Better than 2009, but still flat
Each month, when I receive the monthly stone import statistics from the U.S. Department of Commerce, I eagerly compare the numbers to the same month the year before. And for the past 18 months or so, I have consistently been seeing increases ranging from 5% to more than 20% over the previous year. Even as late as May and June of this year, stone imports were outpacing 2010, and they were significantly better than 2009, when the industry hit rock bottom (no pun intended). The results were so encouraging that I was compelled to use Social Media to “Tweet” the good news — and believe me, I never Tweet in my personal life.
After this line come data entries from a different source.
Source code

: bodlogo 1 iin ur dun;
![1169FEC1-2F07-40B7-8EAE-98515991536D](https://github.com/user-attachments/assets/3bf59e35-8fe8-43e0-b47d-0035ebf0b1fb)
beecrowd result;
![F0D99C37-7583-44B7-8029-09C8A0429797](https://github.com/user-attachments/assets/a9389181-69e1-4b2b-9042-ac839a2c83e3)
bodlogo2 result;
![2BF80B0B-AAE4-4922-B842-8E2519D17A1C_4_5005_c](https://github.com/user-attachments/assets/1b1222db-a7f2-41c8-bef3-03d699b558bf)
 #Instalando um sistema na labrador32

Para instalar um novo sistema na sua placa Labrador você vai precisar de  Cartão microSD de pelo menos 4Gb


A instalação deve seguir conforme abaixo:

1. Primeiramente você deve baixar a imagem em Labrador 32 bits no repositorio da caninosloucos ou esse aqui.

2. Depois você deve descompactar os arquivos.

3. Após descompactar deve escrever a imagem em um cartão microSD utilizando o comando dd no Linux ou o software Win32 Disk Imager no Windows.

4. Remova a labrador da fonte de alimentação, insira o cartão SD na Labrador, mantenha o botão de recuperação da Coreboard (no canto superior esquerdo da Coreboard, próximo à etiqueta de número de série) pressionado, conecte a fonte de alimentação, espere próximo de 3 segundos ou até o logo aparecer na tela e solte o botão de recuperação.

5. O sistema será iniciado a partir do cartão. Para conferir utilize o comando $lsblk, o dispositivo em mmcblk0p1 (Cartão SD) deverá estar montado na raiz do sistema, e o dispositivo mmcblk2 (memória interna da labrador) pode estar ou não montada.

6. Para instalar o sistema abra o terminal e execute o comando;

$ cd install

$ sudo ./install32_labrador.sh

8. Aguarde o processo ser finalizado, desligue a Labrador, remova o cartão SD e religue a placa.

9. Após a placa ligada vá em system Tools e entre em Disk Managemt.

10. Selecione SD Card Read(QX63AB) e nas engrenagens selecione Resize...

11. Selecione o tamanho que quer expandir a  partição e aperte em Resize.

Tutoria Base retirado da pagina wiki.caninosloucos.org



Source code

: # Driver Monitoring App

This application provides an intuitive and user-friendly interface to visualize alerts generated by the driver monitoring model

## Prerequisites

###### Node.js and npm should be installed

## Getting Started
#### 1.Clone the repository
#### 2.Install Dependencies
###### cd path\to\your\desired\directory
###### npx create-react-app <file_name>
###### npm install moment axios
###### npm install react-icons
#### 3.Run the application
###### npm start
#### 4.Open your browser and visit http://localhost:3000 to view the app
Over the last couple of months, however, the stone import stats have been nothing to Tweet about. In fact, for the latest month recorded (July 2011), the value of granite imports actually dropped slightly — less than 1%, but still a discouraging statistic considering how much room there is for improvement. On a positive note, marble imports increased by 7% during that same month, and that segment — which includes limestone and travertine — has been slower to rebound than the granite sector. This is an illustration of how uneven this whole industry is at the moment.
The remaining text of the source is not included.